= Beginning of Section =
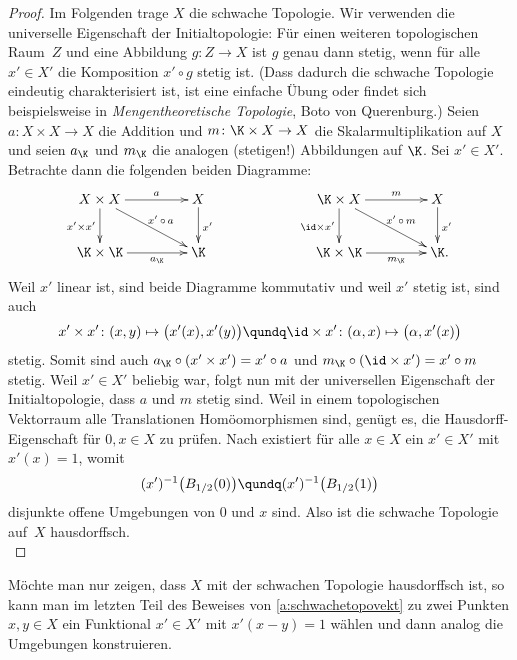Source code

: \begin{proof}
    Im Folgenden trage $X$ die schwache Topologie.
    Wir verwenden die universelle Eigenschaft der Initialtopologie:
    Für einen weiteren topologischen Raum~$Z$ und eine Abbildung
    $g\colon Z\to X$ ist $g$ genau dann stetig, wenn
    für alle $x'\in X'$ die Komposition $x'\circ g$ stetig ist.
    (Dass dadurch die schwache Topologie eindeutig charakterisiert ist, ist
    eine einfache Übung oder findet sich beispielsweise in
    \emph{Mengentheoretische Topologie}, Boto von Querenburg.)
    Seien $a\colon X\times X\to X$ die Addition und
    $m\colon\K\times X\to X$ die Skalarmultiplikation auf $X$ und seien
    $a_\K$ und $m_\K$ die analogen (stetigen!) Abbildungen auf $\K$.
    Sei $x'\in X'$.  Betrachte dann die folgenden beiden Diagramme:
    \begin{equation*}
        \xymatrix@C=1.5cm{
            X\times X \ar[r]^-a \ar[rd]^-{x'\,\circ\,a} \ar[d]_{x'\times x'}
            & X \ar[d]^{x'}
            \\
            \K\times\K \ar[r]_-{a_\K}
            & \K
        }
        \hspace{2cm}
        \xymatrix@C=1.5cm{
            \K\times X \ar[r]^-m \ar[rd]^-{x'\,\circ\, m} \ar[d]_{\id\times x'}
            & X \ar[d]^{x'}
            \\
            \K\times\K \ar[r]_-{m_\K}
            & \K
            \rlap{.}
        }
    \end{equation*}
    Weil $x'$ linear ist, sind beide Diagramme kommutativ und weil $x'$ stetig
    ist, sind auch
    \[ x'\times x'\colon (x,y)\mapsto \bigl(x'(x),x'(y)\bigr)
        \qundq
        \id\times x'\colon (\alpha,x)\mapsto \bigl(\alpha,x'(x)\bigr)
    \]
    stetig. Somit sind auch $a_\K \circ (x'\times x') = x'\circ a$ 
    und $m_\K\circ (\id\times x') = x'\circ m$ stetig.
    Weil $x'\in X'$ beliebig war, folgt nun mit der universellen Eigenschaft der
    Initialtopologie, dass $a$ und $m$ stetig sind.
    \proofsep
    Weil in einem topologischen Vektorraum alle Translationen Homöomorphismen
    sind, genügt es, die Hausdorff-Eigenschaft für $0,x\in X$ zu prüfen. Nach
     existiert für alle $x\in X$ ein
    $x'\in X'$ mit $x'(x) = 1$, womit
    \[ (x')^{-1}\bigl( B_{1/2}(0) \bigr) \qundq
        (x')^{-1}\bigl( B_{1/2}(1) \bigr)
    \]
    disjunkte offene Umgebungen von $0$ und $x$ sind. Also ist die schwache
    Topologie auf~$X$ hausdorffsch.
    \\
\end{proof}

\begin{thBemerkung}
    Möchte man nur zeigen, dass $X$ mit der schwachen Topologie hausdorffsch ist,
    so kann man im letzten Teil des Beweises von \cref{a:schwachetopovekt} 
    zu zwei Punkten $x,y\in X$ ein Funktional $x'\in X'$ mit $x'(x-y)=1$ wählen
    und dann analog die Umgebungen konstruieren.
\end{thBemerkung}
= End of Section =
Lines with "topologischen" in the records above: copy every one of them.

    Für einen weiteren topologischen Raum~$Z$ und eine Abbildung
    Weil in einem topologischen Vektorraum alle Translationen Homöomorphismen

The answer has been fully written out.